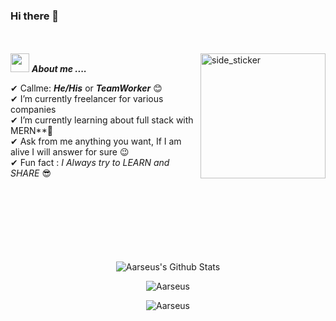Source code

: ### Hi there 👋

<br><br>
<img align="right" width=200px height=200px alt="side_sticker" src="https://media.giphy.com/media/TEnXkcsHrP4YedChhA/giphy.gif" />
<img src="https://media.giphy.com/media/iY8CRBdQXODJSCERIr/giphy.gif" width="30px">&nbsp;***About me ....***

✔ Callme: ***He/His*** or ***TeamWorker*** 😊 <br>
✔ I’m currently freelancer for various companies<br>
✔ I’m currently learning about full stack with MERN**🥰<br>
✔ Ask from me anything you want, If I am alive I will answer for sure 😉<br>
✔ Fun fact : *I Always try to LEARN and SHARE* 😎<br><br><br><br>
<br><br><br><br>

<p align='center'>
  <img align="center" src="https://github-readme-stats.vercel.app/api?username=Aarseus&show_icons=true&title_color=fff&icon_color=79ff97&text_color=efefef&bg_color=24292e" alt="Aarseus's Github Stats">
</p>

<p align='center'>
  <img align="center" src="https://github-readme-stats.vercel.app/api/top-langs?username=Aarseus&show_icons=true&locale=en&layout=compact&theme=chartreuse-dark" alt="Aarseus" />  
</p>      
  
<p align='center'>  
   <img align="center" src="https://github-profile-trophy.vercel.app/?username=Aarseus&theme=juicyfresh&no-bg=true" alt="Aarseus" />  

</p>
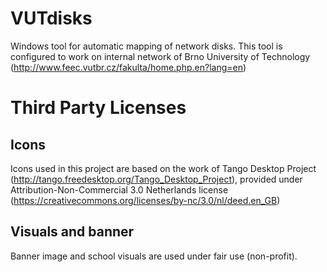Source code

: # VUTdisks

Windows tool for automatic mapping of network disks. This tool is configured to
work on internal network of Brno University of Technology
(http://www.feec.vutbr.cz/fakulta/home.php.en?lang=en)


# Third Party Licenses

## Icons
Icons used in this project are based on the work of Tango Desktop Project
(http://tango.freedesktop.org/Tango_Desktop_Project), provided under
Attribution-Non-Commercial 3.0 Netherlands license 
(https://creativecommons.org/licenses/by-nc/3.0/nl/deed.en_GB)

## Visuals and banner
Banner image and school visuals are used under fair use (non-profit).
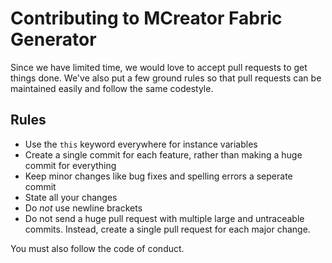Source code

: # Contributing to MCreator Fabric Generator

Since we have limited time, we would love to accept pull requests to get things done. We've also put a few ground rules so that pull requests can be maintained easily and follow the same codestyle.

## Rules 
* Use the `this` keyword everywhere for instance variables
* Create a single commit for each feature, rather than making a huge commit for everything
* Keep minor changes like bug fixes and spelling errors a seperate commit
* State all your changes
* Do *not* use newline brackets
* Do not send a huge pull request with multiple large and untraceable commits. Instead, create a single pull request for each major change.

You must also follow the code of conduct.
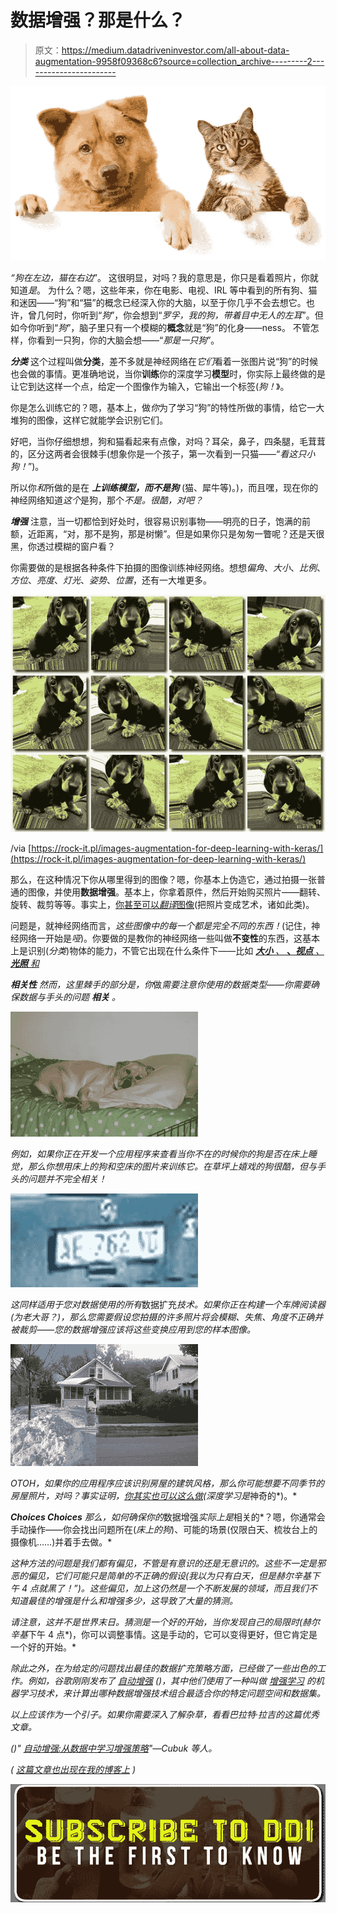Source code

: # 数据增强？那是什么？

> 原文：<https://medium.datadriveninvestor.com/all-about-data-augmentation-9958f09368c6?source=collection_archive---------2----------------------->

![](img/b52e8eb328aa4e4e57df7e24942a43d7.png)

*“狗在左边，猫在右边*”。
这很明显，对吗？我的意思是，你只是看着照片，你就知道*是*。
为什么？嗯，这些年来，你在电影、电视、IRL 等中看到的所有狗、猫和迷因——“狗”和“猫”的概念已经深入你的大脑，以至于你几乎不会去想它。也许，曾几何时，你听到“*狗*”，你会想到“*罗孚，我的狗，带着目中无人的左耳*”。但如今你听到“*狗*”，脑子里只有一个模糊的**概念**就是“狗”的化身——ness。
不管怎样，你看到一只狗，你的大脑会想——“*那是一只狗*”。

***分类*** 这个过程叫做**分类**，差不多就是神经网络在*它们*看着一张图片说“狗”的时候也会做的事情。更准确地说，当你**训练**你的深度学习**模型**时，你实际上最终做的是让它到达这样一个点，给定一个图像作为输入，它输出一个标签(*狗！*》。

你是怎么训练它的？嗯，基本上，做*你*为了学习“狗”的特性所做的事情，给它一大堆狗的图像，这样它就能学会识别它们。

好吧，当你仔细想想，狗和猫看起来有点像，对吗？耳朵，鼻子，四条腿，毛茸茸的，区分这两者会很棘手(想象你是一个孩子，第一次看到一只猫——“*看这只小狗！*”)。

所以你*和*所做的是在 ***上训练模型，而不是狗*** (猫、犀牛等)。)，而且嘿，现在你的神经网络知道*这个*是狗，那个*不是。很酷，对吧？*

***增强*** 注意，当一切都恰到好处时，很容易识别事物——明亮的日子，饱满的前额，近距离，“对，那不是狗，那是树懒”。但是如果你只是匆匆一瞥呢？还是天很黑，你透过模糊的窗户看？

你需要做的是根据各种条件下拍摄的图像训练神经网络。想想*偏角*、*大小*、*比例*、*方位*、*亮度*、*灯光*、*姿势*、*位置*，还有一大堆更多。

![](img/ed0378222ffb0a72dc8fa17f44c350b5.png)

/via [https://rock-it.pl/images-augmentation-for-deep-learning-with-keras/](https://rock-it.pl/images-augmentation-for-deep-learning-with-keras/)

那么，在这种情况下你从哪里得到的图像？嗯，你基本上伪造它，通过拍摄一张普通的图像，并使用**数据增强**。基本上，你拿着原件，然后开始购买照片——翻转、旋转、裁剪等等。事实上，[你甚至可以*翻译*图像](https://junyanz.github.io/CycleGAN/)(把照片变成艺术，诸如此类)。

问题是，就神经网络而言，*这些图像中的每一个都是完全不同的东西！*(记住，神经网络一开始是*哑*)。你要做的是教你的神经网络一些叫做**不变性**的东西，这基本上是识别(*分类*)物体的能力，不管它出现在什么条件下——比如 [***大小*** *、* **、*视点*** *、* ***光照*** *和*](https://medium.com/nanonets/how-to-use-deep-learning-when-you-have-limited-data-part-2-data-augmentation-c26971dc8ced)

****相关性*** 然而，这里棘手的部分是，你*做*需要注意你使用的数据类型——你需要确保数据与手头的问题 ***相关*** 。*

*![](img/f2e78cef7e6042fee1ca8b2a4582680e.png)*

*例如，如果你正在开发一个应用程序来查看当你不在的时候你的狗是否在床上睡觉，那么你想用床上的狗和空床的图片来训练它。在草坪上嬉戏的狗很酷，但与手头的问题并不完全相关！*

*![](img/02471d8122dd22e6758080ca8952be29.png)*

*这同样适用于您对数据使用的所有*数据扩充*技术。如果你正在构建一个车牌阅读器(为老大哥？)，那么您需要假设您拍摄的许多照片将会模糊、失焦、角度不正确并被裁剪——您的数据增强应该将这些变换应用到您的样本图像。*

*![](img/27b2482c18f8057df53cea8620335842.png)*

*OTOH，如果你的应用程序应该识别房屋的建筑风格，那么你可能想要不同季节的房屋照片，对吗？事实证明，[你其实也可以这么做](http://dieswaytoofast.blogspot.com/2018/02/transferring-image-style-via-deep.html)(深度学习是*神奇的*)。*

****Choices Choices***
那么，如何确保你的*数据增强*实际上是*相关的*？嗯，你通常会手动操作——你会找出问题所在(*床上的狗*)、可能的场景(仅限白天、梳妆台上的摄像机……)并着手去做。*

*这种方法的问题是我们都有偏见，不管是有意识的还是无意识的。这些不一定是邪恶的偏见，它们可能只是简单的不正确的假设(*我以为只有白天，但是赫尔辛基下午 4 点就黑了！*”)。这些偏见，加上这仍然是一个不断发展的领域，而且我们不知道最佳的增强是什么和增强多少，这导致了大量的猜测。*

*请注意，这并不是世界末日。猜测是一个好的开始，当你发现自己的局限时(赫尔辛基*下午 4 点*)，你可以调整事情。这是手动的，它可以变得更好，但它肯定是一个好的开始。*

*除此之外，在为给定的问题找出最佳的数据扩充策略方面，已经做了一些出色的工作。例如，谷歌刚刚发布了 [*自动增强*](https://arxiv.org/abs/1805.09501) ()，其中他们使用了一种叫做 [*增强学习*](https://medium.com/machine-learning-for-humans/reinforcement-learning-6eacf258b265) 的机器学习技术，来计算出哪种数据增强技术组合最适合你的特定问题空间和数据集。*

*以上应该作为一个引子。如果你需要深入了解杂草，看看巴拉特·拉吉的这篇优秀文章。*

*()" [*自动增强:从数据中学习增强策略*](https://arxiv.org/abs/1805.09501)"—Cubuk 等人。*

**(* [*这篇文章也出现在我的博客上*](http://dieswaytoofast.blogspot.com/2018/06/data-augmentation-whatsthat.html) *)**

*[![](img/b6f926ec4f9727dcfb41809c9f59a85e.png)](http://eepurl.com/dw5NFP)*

_____

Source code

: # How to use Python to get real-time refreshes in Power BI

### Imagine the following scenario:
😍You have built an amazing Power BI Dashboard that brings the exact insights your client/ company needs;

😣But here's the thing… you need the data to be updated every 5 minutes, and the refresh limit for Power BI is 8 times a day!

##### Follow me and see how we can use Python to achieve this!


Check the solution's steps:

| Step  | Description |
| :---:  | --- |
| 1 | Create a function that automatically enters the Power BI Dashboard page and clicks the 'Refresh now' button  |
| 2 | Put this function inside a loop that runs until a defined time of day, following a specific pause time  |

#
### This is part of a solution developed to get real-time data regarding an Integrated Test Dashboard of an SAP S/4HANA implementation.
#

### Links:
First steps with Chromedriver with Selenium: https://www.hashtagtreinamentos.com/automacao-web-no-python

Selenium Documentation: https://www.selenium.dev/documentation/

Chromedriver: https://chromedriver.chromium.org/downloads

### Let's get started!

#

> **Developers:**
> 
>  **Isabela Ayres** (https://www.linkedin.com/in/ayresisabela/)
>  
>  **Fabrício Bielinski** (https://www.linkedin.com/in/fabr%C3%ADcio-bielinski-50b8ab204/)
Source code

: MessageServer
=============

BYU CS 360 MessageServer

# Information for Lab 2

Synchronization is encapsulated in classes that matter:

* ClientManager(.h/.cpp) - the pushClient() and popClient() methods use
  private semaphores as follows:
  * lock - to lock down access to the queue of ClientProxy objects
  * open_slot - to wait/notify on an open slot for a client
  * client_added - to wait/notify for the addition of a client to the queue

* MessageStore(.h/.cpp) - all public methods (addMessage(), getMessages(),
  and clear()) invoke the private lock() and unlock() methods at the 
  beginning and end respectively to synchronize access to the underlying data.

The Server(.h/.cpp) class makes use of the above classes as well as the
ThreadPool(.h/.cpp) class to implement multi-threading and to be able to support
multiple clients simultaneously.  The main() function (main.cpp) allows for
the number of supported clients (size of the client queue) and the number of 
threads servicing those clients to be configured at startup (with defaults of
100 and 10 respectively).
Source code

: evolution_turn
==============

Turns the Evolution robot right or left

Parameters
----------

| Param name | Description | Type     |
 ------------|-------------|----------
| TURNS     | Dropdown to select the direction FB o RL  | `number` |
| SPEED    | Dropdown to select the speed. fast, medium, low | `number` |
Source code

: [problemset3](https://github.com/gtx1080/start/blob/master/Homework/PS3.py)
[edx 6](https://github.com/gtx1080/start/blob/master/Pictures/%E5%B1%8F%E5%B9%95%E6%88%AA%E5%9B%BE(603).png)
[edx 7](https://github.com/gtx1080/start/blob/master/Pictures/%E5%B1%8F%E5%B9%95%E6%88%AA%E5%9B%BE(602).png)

_____

▸ GOAL OF THE EXERCISE:
Lines holding the word "respectively" are the answer; copy every one from the records above.

▸ SOLUTION TO THIS EXERCISE:
  beginning and end respectively to synchronize access to the underlying data.
100 and 10 respectively).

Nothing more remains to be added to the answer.